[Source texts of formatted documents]
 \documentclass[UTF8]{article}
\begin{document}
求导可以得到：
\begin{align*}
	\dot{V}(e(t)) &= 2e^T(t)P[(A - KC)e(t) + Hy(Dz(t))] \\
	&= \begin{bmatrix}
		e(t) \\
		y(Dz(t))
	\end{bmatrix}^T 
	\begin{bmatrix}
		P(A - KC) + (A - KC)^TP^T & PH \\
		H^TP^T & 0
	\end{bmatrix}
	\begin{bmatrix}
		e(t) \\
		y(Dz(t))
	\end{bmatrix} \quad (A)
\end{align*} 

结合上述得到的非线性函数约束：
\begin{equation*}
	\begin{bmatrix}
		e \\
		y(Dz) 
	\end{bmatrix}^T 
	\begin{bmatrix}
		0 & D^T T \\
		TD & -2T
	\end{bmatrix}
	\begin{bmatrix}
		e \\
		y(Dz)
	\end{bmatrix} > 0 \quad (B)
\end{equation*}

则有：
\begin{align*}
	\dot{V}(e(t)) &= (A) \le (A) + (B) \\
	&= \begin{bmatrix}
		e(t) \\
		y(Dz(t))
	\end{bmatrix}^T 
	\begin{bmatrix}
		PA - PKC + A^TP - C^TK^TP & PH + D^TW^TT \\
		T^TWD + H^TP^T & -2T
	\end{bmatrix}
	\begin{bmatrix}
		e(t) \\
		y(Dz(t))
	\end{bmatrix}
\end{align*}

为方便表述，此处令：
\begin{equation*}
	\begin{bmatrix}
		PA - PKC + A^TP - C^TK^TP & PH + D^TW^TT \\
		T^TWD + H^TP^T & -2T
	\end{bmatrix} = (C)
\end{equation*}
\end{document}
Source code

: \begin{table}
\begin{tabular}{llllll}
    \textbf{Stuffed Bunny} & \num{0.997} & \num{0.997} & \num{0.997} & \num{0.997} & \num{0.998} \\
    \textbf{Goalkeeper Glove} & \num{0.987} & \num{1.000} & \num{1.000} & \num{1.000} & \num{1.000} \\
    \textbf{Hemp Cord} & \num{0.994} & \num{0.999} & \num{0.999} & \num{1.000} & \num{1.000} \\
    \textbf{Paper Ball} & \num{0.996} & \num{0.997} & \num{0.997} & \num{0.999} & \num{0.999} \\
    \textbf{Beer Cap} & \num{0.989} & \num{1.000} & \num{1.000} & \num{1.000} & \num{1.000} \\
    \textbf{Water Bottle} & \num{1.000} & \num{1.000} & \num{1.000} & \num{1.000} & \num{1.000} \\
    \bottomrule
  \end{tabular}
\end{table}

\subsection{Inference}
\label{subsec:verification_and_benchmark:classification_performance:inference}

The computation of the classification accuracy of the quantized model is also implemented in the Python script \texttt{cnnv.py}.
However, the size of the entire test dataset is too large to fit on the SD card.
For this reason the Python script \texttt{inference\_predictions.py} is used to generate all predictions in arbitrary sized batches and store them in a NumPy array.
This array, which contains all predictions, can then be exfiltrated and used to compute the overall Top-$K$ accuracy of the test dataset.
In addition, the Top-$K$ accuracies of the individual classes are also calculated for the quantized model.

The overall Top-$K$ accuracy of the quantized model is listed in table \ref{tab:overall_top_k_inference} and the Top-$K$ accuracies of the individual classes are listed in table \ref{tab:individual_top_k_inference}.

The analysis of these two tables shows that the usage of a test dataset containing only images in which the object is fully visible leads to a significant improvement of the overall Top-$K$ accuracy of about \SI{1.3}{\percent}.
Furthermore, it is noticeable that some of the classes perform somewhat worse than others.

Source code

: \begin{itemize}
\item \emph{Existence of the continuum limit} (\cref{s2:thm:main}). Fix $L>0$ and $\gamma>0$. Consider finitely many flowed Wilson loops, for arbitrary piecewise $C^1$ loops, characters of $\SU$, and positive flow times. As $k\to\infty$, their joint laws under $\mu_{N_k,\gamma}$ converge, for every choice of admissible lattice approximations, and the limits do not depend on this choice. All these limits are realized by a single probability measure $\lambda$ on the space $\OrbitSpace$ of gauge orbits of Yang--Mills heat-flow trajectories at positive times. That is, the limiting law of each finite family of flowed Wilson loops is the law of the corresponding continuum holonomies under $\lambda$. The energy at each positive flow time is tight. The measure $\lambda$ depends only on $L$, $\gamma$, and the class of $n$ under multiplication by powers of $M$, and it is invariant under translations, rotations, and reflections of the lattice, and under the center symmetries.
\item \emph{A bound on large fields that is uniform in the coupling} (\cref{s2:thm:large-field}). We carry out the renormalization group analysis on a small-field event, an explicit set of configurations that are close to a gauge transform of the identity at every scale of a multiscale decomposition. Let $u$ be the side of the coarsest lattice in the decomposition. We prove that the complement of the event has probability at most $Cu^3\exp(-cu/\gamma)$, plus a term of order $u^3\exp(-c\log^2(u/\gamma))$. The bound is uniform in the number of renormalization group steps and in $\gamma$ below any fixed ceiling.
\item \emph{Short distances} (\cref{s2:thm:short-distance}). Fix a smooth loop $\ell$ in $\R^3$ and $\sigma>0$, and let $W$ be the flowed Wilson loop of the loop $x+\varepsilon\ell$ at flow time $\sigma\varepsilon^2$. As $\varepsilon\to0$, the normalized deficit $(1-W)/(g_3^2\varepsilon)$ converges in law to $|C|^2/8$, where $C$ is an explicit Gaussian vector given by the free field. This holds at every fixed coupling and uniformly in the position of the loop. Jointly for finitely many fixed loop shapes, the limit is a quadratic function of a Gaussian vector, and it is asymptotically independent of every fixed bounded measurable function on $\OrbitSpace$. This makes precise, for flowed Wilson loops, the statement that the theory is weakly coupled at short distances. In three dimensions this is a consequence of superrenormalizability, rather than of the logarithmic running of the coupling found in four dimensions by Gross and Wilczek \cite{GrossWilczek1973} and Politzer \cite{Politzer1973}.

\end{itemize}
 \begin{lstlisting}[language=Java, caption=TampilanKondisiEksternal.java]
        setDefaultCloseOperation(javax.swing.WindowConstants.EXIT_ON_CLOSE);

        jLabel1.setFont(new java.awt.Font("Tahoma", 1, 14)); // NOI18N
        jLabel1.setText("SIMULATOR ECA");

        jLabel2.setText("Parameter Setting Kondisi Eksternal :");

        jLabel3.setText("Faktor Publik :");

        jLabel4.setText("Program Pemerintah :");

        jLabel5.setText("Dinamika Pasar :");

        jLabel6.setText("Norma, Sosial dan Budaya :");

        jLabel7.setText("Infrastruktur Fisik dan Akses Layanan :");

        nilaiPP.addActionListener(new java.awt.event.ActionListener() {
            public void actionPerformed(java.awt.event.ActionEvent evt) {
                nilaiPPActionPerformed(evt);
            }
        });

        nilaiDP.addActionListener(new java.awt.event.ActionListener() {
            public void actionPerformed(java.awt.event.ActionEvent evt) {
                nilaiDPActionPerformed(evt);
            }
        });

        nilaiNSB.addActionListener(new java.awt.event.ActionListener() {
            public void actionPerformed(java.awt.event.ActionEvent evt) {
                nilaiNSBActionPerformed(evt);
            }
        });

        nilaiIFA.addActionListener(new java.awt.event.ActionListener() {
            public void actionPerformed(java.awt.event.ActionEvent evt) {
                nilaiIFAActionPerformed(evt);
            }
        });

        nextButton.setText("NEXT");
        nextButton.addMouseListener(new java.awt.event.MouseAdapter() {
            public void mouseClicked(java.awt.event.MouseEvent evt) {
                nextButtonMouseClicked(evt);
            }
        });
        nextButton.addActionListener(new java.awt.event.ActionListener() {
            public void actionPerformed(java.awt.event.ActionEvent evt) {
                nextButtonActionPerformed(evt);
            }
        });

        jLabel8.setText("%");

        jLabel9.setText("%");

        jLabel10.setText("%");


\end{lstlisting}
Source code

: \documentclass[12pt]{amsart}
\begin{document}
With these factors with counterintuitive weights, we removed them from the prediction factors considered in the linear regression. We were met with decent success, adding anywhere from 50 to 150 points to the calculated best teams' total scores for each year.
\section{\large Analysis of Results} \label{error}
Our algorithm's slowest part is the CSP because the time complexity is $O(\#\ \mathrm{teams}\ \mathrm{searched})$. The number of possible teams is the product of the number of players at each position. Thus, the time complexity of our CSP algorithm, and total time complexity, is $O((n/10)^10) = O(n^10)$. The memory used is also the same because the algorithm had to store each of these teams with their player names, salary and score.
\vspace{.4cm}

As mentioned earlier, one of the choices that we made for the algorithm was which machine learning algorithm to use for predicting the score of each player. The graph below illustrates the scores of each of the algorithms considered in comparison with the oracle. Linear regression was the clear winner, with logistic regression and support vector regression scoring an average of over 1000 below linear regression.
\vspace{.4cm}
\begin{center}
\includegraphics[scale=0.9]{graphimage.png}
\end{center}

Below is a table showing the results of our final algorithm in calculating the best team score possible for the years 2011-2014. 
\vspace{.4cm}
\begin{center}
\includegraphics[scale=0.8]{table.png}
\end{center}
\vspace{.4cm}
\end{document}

PROBLEM DETAILS:
Could you report how many lines in the data above include the word "textbf"? Give the number and nothing more.

WRITTEN ANSWER:
6